#### [DATA TO EXAMINE]
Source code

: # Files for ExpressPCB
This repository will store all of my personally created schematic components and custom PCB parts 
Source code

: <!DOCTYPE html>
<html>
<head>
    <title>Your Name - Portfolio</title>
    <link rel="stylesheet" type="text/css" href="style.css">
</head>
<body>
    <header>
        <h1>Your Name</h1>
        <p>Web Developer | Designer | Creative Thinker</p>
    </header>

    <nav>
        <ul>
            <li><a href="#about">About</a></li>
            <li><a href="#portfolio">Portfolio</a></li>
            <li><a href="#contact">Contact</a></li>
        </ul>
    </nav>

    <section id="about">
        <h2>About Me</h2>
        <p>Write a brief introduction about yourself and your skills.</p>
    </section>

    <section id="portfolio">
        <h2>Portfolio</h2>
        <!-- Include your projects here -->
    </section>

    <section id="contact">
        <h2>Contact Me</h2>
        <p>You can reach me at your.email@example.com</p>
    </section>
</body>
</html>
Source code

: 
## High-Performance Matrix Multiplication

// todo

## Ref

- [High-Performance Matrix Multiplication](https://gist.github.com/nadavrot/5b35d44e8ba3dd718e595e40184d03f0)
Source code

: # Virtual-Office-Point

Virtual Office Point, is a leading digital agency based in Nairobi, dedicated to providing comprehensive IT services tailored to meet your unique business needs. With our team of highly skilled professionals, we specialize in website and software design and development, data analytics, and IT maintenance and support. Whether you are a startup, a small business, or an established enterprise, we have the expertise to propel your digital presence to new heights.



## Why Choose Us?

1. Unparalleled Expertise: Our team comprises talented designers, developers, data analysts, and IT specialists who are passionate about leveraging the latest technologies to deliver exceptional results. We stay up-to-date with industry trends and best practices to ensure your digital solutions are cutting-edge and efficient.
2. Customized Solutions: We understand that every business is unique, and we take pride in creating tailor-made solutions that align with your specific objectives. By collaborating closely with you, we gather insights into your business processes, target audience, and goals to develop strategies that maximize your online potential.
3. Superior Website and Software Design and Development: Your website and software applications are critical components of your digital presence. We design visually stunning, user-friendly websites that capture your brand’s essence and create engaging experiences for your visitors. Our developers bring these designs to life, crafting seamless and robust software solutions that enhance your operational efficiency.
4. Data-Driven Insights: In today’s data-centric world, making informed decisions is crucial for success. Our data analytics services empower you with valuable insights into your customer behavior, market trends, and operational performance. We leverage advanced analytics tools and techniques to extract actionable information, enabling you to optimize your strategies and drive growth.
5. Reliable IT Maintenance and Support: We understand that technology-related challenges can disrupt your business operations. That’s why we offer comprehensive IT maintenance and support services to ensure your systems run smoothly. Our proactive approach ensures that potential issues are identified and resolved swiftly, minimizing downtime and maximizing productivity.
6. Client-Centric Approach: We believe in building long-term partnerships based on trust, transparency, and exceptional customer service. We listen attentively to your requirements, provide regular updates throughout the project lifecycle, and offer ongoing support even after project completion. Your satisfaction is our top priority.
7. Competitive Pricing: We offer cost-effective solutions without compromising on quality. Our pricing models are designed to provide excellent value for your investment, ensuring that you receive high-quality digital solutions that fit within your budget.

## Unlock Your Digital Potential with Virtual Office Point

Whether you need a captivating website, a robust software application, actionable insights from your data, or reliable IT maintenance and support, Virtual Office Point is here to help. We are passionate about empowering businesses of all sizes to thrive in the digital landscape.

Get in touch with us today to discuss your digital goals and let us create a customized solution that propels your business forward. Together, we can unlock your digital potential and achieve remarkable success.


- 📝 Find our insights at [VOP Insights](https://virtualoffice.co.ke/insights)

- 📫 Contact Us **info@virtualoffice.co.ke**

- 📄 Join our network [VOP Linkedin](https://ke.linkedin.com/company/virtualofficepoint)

#### [ABOUT THIS EXERCISE]
Only the lines containing the string "understand" are needed; pull them out of the records.

#### [WRITTEN RESPONSE]
2. Customized Solutions: We understand that every business is unique, and we take pride in creating tailor-made solutions that align with your specific objectives. By collaborating closely with you, we gather insights into your business processes, target audience, and goals to develop strategies that maximize your online potential.
5. Reliable IT Maintenance and Support: We understand that technology-related challenges can disrupt your business operations. That’s why we offer comprehensive IT maintenance and support services to ensure your systems run smoothly. Our proactive approach ensures that potential issues are identified and resolved swiftly, minimizing downtime and maximizing productivity.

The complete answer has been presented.